D’emblée, Mamy Ravatomanga a tenu à apporter des précisions concernant plusieurs affaires qui font polémique dans le monde politique. Son nom a été notamment cité dans le cadre d’une enquête préliminaire ouverte par le Parquet National Financier (PNF) de Paris pour soupçon de corruption et de fraude, sur fond de trafic de bois de rose. D’après ses explications, l’enquête a été ouverte suite au témoignage d’une personnalité du pouvoir à l’époque, ayant témoigné contre sa personne. « Mes biens ont été saisis, notamment trois constructions en France que j’avais achetées, sous prétexte que c’étaient les fruits de trafic de bois de rose. On m’a accusé de trafic, durant la Transition, alors que j’avais acheté ces maisons en France en 2008, bien avant la Transition. Mais en 2019, après perquisitions et enquêtes, le PNF a sorti un jugement, ordonnant la levée de saisie de tous mes biens. D’ailleurs, l’auteur dudit témoignage a déclaré en 2020 avoir fait un faux témoignage, en s’excusant par le biais de plusieurs lettres », explique – t – il.

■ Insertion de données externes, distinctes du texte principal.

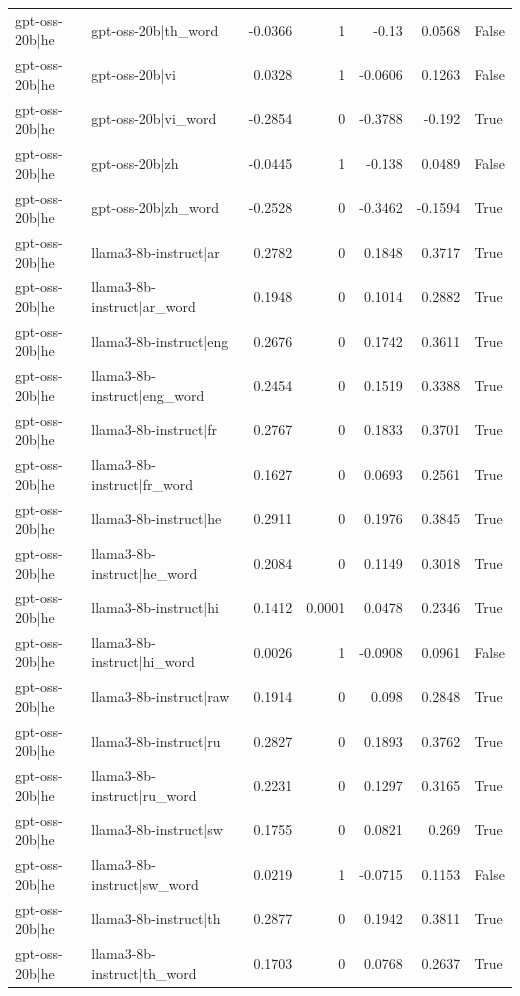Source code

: \begin{table}
\begin{tabular}{l l r r r r l}
gpt-oss-20b|he & gpt-oss-20b|th_word & -0.0366 & 1 & -0.13 & 0.0568 & False \\
gpt-oss-20b|he & gpt-oss-20b|vi & 0.0328 & 1 & -0.0606 & 0.1263 & False \\
gpt-oss-20b|he & gpt-oss-20b|vi_word & -0.2854 & 0 & -0.3788 & -0.192 & True \\
gpt-oss-20b|he & gpt-oss-20b|zh & -0.0445 & 1 & -0.138 & 0.0489 & False \\
gpt-oss-20b|he & gpt-oss-20b|zh_word & -0.2528 & 0 & -0.3462 & -0.1594 & True \\
gpt-oss-20b|he & llama3-8b-instruct|ar & 0.2782 & 0 & 0.1848 & 0.3717 & True \\
gpt-oss-20b|he & llama3-8b-instruct|ar_word & 0.1948 & 0 & 0.1014 & 0.2882 & True \\
gpt-oss-20b|he & llama3-8b-instruct|eng & 0.2676 & 0 & 0.1742 & 0.3611 & True \\
gpt-oss-20b|he & llama3-8b-instruct|eng_word & 0.2454 & 0 & 0.1519 & 0.3388 & True \\
gpt-oss-20b|he & llama3-8b-instruct|fr & 0.2767 & 0 & 0.1833 & 0.3701 & True \\
gpt-oss-20b|he & llama3-8b-instruct|fr_word & 0.1627 & 0 & 0.0693 & 0.2561 & True \\
gpt-oss-20b|he & llama3-8b-instruct|he & 0.2911 & 0 & 0.1976 & 0.3845 & True \\
gpt-oss-20b|he & llama3-8b-instruct|he_word & 0.2084 & 0 & 0.1149 & 0.3018 & True \\
gpt-oss-20b|he & llama3-8b-instruct|hi & 0.1412 & 0.0001 & 0.0478 & 0.2346 & True \\
gpt-oss-20b|he & llama3-8b-instruct|hi_word & 0.0026 & 1 & -0.0908 & 0.0961 & False \\
gpt-oss-20b|he & llama3-8b-instruct|raw & 0.1914 & 0 & 0.098 & 0.2848 & True \\
gpt-oss-20b|he & llama3-8b-instruct|ru & 0.2827 & 0 & 0.1893 & 0.3762 & True \\
gpt-oss-20b|he & llama3-8b-instruct|ru_word & 0.2231 & 0 & 0.1297 & 0.3165 & True \\
gpt-oss-20b|he & llama3-8b-instruct|sw & 0.1755 & 0 & 0.0821 & 0.269 & True \\
gpt-oss-20b|he & llama3-8b-instruct|sw_word & 0.0219 & 1 & -0.0715 & 0.1153 & False \\
gpt-oss-20b|he & llama3-8b-instruct|th & 0.2877 & 0 & 0.1942 & 0.3811 & True \\
gpt-oss-20b|he & llama3-8b-instruct|th_word & 0.1703 & 0 & 0.0768 & 0.2637 & True \\

\end{tabular}
\end{table}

Répondant aux sollicitations sur le cas de l’ex – ministre, Rolly Mercia pour un retrait de plainte dans un souci d’apaisement, Mamy Ravatomanga de déclarer que « Rolly m’a écrit plusieurs fois et personnellement, je n’ai aucun problème avec lui. Seulement, il n’y a plus de plainte à retirer puisque sa condamnation a déjà été prononcée ». Quant au cas de Mbola Rajaonah, l’homme d’affaires affirme ne rien à voir avec l’affaire tout en soulignant que cet opérateur économique a été épinglé par la justice pour infraction douanière.
CNaPs, « Panama Papers » et JIRAMA
Cité dans le fameux scandale lié au « Panama Papers », Mamy Ravatomanga d’expliquer qu’ « il y a des lois qui régissent les sociétés offshores. Certains pays offrent des avantages fiscaux pour attirer des investisseurs étrangers. Toutes les sociétés offshores ne sont pas forcément illégales ». Également pointé du doigt dans le scandale qui a récemment éclaté au sein de la CNaPS et les liens avec l’AFF (« Andry sy Fototra ho an’ny Fampandrosoana ») dirigé par son épouse, cet opérateur économique d’expliquer que l’association de sa femme est totalement transparente. Par ailleurs, la CNaPS fait partie des nombreuses entreprises qui ont répondu favorablement à la demande d’aide de l’AFF. Toujours dans cette logique de transparence, Mamy Ravatomanga de déclarer que « Je suis un entrepreneur Malagasy, je resterai toujours à Madagascar et s’il le faut, je répondrai présent aux enquêtes me concernant, comme je l’ai toujours fait ».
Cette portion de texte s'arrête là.